Recently, Microsoft granted 33 employees membership of the WeWork coworking scheme, which allows them to use WeWork offices and meeting rooms, which are usually full of small businesses with bright new ideas. IBM is taking a similar approach, leasing a space in a Galvanize serviced office building for employees to work in, and discover talented entrepreneurs, sometimes with a view to hiring them.
Big businesses are opening their own serviced office ‘incubation centres’
IBM has actually gone one step further than this, setting up a Silicon Valley coworking space of their own, which is open to entrepreneurs, to act as an incubator for fresh thinking. IBM’s latest San Francisco office is dedicated to their Watson supercomputer. Here, experts are on hand to help new companies make the most of the technology, with a view to collaborating on exciting new projects.
IBM are not the only major corporation who think this is a good idea. Consumer goods giant Unilever recently launched a serviced office initiative in Singapore. The space, dubbed ‘LEVEL3’, spans a whole floor of the multinational’s Lion City building, with 12 meeting rooms and 250 workspaces available for small businesses and freelancers to rent.
Vodafone, too, opened an incubation centre, called xone, in Silicon Valley, which they then closed and moved to London. Vodafone said xone’s London location would help them “draw on a vast pool of technology talent in the UK and Europe,” and that this would feed directly into their development process.
Serviced office providers are becoming big businesses
In India last month, coworking startup Innov8 raised an undisclosed amount from prominent angel investors. The total sum may be as yet undisclosed, but it was definitely enough to expand into major metropolitan areas like Mumbai, Gurugram, and Noida.

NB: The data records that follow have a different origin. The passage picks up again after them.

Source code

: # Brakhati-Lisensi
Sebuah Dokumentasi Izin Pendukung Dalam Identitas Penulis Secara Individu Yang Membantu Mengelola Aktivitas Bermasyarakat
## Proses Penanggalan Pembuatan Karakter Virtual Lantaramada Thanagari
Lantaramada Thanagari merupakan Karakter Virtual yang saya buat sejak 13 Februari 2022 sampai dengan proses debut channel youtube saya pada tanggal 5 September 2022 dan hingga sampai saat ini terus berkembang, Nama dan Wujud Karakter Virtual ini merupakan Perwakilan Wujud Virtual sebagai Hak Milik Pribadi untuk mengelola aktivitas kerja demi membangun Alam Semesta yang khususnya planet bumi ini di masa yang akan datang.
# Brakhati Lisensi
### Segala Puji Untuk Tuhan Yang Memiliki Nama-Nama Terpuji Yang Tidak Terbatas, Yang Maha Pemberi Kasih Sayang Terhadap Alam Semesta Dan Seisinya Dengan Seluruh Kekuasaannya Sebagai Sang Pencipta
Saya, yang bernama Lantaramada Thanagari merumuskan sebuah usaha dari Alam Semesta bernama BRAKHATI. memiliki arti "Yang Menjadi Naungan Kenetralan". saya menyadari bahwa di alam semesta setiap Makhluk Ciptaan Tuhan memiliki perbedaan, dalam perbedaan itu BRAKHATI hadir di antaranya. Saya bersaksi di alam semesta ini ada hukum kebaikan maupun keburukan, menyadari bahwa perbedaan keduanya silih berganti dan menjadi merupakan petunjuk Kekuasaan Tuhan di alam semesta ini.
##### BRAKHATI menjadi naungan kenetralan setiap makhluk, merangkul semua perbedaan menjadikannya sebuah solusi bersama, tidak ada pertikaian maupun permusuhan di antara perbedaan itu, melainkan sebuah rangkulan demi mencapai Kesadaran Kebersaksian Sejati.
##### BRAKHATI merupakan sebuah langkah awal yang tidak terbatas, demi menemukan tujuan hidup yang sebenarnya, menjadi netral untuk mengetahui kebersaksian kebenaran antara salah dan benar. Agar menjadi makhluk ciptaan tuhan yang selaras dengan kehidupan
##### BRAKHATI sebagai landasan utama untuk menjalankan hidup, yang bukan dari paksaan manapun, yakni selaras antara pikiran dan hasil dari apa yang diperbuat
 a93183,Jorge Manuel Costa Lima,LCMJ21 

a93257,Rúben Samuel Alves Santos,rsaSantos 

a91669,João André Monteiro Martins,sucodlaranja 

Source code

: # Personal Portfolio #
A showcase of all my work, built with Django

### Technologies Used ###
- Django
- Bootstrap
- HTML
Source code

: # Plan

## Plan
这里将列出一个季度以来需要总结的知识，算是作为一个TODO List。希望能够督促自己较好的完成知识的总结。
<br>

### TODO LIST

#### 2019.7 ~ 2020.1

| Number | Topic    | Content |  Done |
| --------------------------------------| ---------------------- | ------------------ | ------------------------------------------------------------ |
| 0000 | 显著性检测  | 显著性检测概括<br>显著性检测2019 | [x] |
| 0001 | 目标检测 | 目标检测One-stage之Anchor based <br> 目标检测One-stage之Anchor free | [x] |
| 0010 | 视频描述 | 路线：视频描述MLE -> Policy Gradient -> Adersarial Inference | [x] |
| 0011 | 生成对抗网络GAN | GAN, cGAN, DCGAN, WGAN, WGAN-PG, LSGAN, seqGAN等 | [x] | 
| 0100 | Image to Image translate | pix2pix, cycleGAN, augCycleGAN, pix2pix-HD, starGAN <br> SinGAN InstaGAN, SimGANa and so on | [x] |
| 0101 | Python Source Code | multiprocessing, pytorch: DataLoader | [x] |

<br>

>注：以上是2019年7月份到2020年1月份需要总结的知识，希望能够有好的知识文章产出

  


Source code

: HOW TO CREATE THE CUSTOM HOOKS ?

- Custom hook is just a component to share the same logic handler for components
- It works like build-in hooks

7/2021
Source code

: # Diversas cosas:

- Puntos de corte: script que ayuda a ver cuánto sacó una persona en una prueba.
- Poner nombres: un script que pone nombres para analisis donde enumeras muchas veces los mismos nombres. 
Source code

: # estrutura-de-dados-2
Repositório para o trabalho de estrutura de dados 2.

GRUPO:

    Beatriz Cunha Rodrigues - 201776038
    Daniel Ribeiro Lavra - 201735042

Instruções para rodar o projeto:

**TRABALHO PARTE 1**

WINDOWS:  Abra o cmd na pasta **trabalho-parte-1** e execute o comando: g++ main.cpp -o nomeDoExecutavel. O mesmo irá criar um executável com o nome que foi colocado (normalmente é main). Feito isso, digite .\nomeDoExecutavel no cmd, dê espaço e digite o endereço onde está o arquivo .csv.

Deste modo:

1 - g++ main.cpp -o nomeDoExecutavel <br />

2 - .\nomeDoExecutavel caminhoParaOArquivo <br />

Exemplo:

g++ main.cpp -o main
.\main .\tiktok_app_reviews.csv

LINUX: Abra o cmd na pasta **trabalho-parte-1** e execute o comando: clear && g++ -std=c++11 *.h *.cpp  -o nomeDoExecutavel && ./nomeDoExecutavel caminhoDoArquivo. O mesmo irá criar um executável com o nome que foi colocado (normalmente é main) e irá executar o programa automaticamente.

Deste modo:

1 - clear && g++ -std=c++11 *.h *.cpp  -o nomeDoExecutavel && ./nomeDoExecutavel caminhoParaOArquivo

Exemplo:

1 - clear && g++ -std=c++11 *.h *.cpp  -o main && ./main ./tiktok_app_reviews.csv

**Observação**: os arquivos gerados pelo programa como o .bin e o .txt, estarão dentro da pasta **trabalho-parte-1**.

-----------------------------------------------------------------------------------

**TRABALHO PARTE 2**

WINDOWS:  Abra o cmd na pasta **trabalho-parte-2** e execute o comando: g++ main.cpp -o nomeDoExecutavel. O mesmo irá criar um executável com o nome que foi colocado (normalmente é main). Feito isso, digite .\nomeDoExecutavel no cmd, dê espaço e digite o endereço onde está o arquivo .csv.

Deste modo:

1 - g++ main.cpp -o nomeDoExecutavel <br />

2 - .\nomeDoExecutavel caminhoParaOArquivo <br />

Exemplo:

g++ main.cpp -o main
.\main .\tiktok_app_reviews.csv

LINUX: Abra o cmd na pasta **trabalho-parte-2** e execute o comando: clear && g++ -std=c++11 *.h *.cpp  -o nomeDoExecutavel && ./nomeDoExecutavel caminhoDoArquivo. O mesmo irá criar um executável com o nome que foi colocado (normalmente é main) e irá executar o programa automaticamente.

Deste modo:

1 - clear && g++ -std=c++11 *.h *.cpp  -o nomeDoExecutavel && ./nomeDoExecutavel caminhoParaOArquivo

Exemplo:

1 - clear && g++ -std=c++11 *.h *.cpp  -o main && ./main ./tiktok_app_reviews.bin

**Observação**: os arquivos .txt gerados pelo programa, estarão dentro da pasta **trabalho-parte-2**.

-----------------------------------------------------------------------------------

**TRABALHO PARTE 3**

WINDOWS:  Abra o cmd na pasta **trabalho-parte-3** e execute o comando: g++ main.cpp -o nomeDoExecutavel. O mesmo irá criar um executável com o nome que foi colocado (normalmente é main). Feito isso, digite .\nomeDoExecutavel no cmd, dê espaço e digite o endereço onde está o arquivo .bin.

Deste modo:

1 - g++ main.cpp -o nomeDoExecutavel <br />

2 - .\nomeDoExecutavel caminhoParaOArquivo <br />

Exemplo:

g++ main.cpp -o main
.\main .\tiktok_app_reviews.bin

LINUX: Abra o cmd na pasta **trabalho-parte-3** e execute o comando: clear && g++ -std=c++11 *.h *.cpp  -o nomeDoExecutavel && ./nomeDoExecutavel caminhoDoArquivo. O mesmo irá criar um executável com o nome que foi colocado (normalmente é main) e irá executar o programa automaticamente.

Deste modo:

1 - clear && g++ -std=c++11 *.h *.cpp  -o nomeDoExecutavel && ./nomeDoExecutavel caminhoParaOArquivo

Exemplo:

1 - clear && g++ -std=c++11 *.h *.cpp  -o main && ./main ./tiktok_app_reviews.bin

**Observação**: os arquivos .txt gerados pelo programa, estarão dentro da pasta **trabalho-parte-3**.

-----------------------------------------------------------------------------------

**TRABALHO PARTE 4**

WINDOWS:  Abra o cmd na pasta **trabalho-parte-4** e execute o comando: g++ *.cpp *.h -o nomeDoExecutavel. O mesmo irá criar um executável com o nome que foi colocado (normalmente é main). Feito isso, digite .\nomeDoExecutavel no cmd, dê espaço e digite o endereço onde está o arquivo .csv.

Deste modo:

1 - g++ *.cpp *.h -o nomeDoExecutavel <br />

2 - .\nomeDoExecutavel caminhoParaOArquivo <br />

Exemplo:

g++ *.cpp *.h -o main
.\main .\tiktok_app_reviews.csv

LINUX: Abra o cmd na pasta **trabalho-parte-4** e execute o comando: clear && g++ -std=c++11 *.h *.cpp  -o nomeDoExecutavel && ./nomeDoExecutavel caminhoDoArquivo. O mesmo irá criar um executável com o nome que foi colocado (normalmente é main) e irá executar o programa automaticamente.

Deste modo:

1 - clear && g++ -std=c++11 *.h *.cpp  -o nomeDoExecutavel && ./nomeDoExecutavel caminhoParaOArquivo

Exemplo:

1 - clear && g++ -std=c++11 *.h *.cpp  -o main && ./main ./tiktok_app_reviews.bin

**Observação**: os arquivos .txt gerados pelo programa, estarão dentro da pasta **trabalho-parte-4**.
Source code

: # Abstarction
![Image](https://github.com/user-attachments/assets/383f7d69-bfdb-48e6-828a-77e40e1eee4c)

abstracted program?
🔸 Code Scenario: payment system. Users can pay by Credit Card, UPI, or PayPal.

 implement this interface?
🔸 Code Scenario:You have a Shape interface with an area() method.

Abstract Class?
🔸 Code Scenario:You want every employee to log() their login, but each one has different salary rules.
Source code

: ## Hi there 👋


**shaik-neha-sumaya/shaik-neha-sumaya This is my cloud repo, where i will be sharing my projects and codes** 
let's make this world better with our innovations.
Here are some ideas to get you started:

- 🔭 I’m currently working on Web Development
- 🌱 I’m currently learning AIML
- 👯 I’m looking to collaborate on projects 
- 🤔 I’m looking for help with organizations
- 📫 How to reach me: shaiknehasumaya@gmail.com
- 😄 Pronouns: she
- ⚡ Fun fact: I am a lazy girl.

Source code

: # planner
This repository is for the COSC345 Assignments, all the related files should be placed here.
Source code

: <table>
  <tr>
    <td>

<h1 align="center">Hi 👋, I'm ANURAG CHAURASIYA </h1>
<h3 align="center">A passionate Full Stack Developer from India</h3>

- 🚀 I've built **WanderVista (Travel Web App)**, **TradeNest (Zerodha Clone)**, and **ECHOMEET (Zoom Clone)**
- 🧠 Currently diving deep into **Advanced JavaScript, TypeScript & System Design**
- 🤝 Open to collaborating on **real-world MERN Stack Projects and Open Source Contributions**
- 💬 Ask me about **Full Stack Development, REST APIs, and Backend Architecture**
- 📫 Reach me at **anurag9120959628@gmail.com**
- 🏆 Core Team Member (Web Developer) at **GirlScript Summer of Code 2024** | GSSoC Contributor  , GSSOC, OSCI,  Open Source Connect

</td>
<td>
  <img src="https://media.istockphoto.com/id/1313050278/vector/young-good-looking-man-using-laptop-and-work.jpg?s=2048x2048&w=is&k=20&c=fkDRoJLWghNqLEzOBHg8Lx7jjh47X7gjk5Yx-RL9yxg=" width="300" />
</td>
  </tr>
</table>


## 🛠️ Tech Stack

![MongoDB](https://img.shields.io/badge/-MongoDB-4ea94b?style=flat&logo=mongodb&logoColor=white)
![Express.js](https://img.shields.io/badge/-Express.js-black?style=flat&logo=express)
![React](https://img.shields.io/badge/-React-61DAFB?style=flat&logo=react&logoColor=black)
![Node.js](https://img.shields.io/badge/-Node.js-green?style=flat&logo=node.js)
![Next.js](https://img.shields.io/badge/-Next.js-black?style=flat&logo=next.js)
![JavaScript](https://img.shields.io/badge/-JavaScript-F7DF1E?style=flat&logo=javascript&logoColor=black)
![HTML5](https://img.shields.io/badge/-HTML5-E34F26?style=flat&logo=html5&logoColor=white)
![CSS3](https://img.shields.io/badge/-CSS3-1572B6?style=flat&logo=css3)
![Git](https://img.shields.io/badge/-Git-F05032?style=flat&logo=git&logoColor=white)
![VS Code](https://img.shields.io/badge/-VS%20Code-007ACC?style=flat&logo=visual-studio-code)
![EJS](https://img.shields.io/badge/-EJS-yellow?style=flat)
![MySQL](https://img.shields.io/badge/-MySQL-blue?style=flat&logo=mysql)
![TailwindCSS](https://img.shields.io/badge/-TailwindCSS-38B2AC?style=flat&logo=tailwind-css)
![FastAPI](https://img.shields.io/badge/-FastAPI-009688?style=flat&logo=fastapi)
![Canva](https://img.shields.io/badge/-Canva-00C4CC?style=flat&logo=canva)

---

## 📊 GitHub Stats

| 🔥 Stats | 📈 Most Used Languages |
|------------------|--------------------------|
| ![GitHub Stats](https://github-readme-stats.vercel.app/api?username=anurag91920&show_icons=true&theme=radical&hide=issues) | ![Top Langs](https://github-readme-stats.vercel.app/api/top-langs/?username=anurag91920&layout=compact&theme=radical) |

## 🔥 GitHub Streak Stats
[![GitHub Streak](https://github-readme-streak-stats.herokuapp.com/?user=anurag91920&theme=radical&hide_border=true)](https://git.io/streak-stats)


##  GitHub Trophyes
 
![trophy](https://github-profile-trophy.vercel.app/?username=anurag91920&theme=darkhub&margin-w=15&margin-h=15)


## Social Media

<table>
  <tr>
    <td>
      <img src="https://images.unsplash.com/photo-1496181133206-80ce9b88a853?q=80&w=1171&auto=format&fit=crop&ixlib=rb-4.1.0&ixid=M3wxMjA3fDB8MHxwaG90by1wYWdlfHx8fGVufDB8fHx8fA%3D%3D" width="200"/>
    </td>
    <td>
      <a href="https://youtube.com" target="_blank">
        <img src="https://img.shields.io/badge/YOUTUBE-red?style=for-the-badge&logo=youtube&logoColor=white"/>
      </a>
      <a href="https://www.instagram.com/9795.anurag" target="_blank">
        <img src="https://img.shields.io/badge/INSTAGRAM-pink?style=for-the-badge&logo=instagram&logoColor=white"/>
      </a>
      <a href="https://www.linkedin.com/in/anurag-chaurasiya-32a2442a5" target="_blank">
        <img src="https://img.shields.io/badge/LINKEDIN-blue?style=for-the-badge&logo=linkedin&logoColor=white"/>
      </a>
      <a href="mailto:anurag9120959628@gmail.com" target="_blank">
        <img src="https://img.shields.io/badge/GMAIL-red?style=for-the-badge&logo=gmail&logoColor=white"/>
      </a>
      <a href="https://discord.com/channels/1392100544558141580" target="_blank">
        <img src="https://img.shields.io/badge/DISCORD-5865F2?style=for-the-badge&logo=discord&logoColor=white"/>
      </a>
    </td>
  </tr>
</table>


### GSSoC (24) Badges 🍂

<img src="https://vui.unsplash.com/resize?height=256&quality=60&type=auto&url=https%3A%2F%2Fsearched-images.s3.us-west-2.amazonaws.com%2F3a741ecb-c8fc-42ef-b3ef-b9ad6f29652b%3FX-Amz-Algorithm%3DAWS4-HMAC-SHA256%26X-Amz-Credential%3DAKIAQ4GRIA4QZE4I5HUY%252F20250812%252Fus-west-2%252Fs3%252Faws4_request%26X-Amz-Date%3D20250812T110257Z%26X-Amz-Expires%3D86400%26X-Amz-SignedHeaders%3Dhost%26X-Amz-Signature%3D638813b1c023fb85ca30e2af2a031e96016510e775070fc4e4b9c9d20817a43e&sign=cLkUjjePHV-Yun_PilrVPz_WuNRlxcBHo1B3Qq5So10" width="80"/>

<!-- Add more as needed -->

But no matter how much Innov8 raised, they are unlikely to have reached anywhere near the size of serviced office giant Regus. In 2016, Regus operated over 4000 business centres in 120 countries and is listed on the London Stock Exchange as a member of the FTSE 250 Index.
With serviced offices helping small businesses work for less; helping large businesses get feedback and find new ideas; and helping startups and large corporations alike make their money, the whole industry points towards a future where smaller and larger businesses are working together; both in proximity and in spirit.